At the Guardian, A. L. Kennedy contemplates the Ballads of the Book project.
I have only read one book of Kennedy's, but I thought it was a work of utter genius, that woman's got one of the best prose styles going.
Check it out (these paragraphs introduce my favorite sequence in the entire novel):
You are now approaching forty and have already spent far too long washing underwear in a theatre, stacking shelves, cleaning rental power tools--which are, I would mention, often returned in revolting states. You have slotted together grids of doubtful purpose, you have folded free knitting and/or sewing patterns into women's magazines, you have sorted potatoes (for three grotesque hours), you have telephoned telephone owners to tell them about their telephones and you have spent one extremely long weekend in a hotel conference suite, asking people what they found most pleasing about bags of crisps. Every prior experience proves it--there is no point to you.
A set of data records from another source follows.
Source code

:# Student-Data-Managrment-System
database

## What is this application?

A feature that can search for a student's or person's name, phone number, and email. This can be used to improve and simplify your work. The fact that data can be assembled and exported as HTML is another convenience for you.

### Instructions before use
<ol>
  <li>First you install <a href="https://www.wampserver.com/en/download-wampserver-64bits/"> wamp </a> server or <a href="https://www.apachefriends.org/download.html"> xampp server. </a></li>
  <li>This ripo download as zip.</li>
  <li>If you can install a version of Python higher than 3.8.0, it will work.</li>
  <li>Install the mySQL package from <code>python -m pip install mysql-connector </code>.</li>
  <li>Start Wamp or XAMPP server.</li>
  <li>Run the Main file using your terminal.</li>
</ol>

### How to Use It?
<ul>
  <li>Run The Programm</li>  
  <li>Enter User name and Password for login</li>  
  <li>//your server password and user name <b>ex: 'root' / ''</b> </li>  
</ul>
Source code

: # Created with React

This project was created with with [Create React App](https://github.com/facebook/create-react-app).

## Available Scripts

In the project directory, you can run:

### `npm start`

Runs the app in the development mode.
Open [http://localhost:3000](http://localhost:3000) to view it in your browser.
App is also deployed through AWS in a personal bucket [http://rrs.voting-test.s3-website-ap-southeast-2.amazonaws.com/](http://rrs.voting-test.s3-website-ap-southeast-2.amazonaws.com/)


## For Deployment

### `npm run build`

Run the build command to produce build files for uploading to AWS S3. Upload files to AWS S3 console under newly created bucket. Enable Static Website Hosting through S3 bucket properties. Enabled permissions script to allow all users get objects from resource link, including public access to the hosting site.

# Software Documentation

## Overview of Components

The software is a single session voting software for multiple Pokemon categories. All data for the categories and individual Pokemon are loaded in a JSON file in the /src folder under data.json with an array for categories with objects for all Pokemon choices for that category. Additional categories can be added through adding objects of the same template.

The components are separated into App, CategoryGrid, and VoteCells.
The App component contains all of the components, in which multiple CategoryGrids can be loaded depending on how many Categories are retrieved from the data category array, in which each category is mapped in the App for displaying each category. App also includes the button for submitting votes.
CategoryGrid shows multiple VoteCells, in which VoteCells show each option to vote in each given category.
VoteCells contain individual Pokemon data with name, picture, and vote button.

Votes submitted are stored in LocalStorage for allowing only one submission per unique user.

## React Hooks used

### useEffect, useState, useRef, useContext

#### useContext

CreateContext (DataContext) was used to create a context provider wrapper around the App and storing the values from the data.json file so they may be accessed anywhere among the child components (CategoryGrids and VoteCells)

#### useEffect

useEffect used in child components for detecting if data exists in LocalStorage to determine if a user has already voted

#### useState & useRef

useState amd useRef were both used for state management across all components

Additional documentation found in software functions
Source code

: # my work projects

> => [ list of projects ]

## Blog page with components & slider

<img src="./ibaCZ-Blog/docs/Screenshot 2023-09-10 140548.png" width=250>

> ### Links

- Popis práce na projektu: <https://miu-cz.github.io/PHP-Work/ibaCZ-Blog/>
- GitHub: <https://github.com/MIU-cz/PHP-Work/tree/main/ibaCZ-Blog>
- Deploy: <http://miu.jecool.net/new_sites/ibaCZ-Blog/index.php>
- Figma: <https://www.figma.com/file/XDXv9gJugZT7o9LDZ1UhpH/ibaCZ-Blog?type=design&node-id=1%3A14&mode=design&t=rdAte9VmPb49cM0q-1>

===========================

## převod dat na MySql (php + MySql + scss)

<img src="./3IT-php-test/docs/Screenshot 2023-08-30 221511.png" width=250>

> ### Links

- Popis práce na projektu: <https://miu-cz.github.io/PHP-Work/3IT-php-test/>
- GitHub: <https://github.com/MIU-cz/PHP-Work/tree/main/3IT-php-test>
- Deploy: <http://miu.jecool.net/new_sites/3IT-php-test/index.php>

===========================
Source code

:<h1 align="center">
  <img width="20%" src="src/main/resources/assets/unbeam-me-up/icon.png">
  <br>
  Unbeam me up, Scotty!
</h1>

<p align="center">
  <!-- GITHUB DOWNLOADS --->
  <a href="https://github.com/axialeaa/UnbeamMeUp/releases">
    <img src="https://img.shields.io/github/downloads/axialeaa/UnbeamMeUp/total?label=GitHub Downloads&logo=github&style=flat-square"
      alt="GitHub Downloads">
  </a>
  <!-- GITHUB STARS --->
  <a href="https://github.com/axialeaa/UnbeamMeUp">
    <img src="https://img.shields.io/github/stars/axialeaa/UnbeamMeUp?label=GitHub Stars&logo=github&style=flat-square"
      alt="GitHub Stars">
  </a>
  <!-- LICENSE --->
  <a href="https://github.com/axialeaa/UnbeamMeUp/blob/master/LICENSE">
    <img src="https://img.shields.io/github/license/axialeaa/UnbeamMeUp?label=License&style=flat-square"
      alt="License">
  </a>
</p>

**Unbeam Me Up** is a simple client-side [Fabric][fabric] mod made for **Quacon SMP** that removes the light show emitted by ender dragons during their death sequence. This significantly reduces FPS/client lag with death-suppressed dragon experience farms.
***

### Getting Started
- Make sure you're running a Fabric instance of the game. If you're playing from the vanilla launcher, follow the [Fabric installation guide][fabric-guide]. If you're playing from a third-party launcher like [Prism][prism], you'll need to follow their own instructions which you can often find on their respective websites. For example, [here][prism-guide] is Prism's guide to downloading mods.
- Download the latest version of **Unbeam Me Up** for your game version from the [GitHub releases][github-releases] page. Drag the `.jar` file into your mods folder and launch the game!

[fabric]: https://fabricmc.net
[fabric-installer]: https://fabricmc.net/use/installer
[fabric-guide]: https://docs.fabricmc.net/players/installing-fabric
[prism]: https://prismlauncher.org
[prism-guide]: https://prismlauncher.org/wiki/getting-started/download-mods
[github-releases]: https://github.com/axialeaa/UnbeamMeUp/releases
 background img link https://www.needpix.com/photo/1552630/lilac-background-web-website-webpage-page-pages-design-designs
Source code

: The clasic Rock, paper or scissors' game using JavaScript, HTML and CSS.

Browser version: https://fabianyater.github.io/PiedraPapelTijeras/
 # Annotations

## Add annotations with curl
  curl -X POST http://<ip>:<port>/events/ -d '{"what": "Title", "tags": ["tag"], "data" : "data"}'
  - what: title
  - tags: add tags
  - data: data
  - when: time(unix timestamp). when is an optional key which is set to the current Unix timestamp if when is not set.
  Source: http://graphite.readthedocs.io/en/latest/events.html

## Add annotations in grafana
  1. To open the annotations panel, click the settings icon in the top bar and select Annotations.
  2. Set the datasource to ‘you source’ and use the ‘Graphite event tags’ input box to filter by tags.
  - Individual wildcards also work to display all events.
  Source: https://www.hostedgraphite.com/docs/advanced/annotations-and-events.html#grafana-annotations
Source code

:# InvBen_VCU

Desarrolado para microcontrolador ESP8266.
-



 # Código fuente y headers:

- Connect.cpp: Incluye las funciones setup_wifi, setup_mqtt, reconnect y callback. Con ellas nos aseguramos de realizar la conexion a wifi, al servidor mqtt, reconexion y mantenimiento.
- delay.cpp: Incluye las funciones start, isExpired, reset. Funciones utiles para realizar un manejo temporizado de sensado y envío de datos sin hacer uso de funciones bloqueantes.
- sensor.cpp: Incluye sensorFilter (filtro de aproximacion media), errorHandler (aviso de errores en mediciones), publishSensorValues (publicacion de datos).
At least at the end of the crisps job, I got to take some home. But selling cardboard was a godsend: flexible and satisfying in a way that involved no pressure at any stage, because--after all--what sane person could possibly care about who might be buying how many of which kind of box. The job actually managed to be more trivial than me, which seemed to produce this Zen glow across my better days and enabled me to lie my head off in a consistent, promotional manner with hardly a trace of nauseous side effects.
At the moment, though, there's nothing doing: not in cardboard. Nobody wants me any more and yet, for the usual reasons, I continue to want cash. So, on a sodden Tuesday lunchtime, I'm forced to admit I've been driven to make the drinker's most conventional mistake. I've started working in a bar.